- _What this task involves_: Below are records to repeat exactly. Omit the pictures from the copy.

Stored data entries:
━━━━━━━━━━

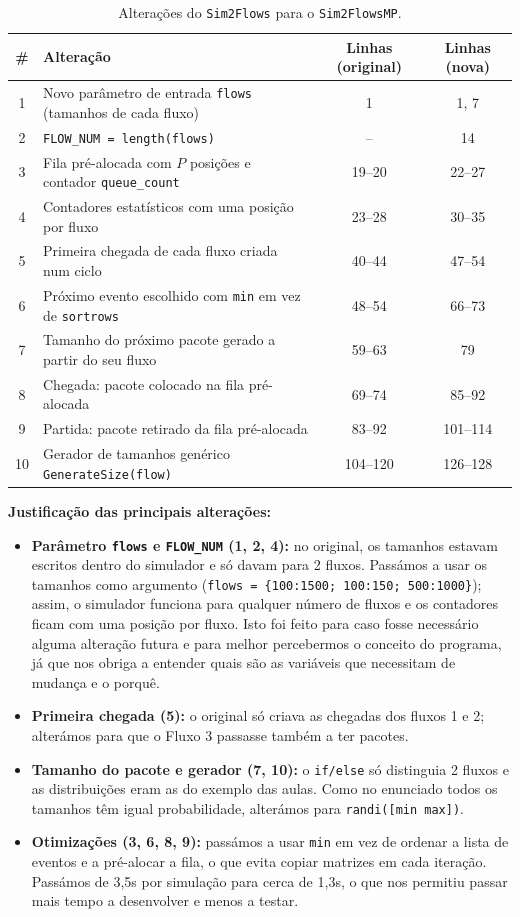 \documentclass[11pt,a4paper]{article}
\newcommand{\code}[1]{\texttt{#1}}
\begin{document}
\begin{table}[H]
\centering
\caption{Alterações do \code{Sim2Flows} para o \code{Sim2FlowsMP}.}
\label{tab:alt1}
\begin{tabularx}{\textwidth}{c X c c}
\toprule
\# & Alteração & Linhas (original) & Linhas (nova) \\
\midrule
1  & Novo parâmetro de entrada \code{flows} (tamanhos de cada fluxo) & 1 & 1, 7 \\
2  & \code{FLOW\_NUM = length(flows)} & -- & 14 \\
3  & Fila pré-alocada com $P$ posições e contador \code{queue\_count} & 19--20 & 22--27 \\
4  & Contadores estatísticos com uma posição por fluxo & 23--28 & 30--35 \\
5  & Primeira chegada de cada fluxo criada num ciclo & 40--44 & 47--54 \\
6  & Próximo evento escolhido com \code{min} em vez de \code{sortrows} & 48--54 & 66--73 \\
7  & Tamanho do próximo pacote gerado a partir do seu fluxo & 59--63 & 79 \\
8  & Chegada: pacote colocado na fila pré-alocada & 69--74 & 85--92 \\
9  & Partida: pacote retirado da fila pré-alocada & 83--92 & 101--114 \\
10 & Gerador de tamanhos genérico \code{GenerateSize(flow)} & 104--120 & 126--128 \\
\bottomrule
\end{tabularx}
\end{table}

\textbf{Justificação das principais alterações:}
\begin{itemize}
  \item \textbf{Parâmetro \code{flows} e \code{FLOW\_NUM} (1, 2, 4):} no original, os tamanhos estavam escritos dentro do simulador e só davam para 2 fluxos. Passámos a usar os tamanhos como argumento (\code{flows = \{100:1500; 100:150; 500:1000\}}); assim, o simulador funciona para qualquer número de fluxos e os contadores ficam com uma posição por fluxo. Isto foi feito para caso fosse necessário alguma alteração futura e para melhor percebermos o conceito do programa, já que nos obriga a entender quais são as variáveis que necessitam de mudança e o porquê.
  \item \textbf{Primeira chegada (5):} o original só criava as chegadas dos fluxos 1 e 2; alterámos para que o Fluxo 3 passasse também a ter pacotes.
  \item \textbf{Tamanho do pacote e gerador (7, 10):} o \code{if/else} só distinguia 2 fluxos e as distribuições eram as do exemplo das aulas. Como no enunciado todos os tamanhos têm igual probabilidade, alterámos para \code{randi([min max])}.
  \item \textbf{Otimizações (3, 6, 8, 9):} passámos a usar \code{min} em vez de ordenar a lista de eventos e a pré-alocar a fila, o que evita copiar matrizes em cada iteração.
  Passámos de 3,5s por simulação para cerca de 1,3s, o que nos permitiu passar mais tempo a desenvolver e menos a testar.
\end{itemize}
\end{document}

━━━━━━━━━━

- _Result for this exercise_:
 \documentclass[11pt,a4paper]{article}
\newcommand{\code}[1]{\texttt{#1}}
\begin{document}
\begin{table}[H]
\centering
\caption{Alterações do \code{Sim2Flows} para o \code{Sim2FlowsMP}.}
\label{tab:alt1}
\begin{tabularx}{\textwidth}{c X c c}
\toprule
\# & Alteração & Linhas (original) & Linhas (nova) \\
\midrule
1  & Novo parâmetro de entrada \code{flows} (tamanhos de cada fluxo) & 1 & 1, 7 \\
2  & \code{FLOW\_NUM = length(flows)} & -- & 14 \\
3  & Fila pré-alocada com $P$ posições e contador \code{queue\_count} & 19--20 & 22--27 \\
4  & Contadores estatísticos com uma posição por fluxo & 23--28 & 30--35 \\
5  & Primeira chegada de cada fluxo criada num ciclo & 40--44 & 47--54 \\
6  & Próximo evento escolhido com \code{min} em vez de \code{sortrows} & 48--54 & 66--73 \\
7  & Tamanho do próximo pacote gerado a partir do seu fluxo & 59--63 & 79 \\
8  & Chegada: pacote colocado na fila pré-alocada & 69--74 & 85--92 \\
9  & Partida: pacote retirado da fila pré-alocada & 83--92 & 101--114 \\
10 & Gerador de tamanhos genérico \code{GenerateSize(flow)} & 104--120 & 126--128 \\
\bottomrule
\end{tabularx}
\end{table}

\textbf{Justificação das principais alterações:}
\begin{itemize}
  \item \textbf{Parâmetro \code{flows} e \code{FLOW\_NUM} (1, 2, 4):} no original, os tamanhos estavam escritos dentro do simulador e só davam para 2 fluxos. Passámos a usar os tamanhos como argumento (\code{flows = \{100:1500; 100:150; 500:1000\}}); assim, o simulador funciona para qualquer número de fluxos e os contadores ficam com uma posição por fluxo. Isto foi feito para caso fosse necessário alguma alteração futura e para melhor percebermos o conceito do programa, já que nos obriga a entender quais são as variáveis que necessitam de mudança e o porquê.
  \item \textbf{Primeira chegada (5):} o original só criava as chegadas dos fluxos 1 e 2; alterámos para que o Fluxo 3 passasse também a ter pacotes.
  \item \textbf{Tamanho do pacote e gerador (7, 10):} o \code{if/else} só distinguia 2 fluxos e as distribuições eram as do exemplo das aulas. Como no enunciado todos os tamanhos têm igual probabilidade, alterámos para \code{randi([min max])}.
  \item \textbf{Otimizações (3, 6, 8, 9):} passámos a usar \code{min} em vez de ordenar a lista de eventos e a pré-alocar a fila, o que evita copiar matrizes em cada iteração.
  Passámos de 3,5s por simulação para cerca de 1,3s, o que nos permitiu passar mais tempo a desenvolver e menos a testar.
\end{itemize}
\end{document}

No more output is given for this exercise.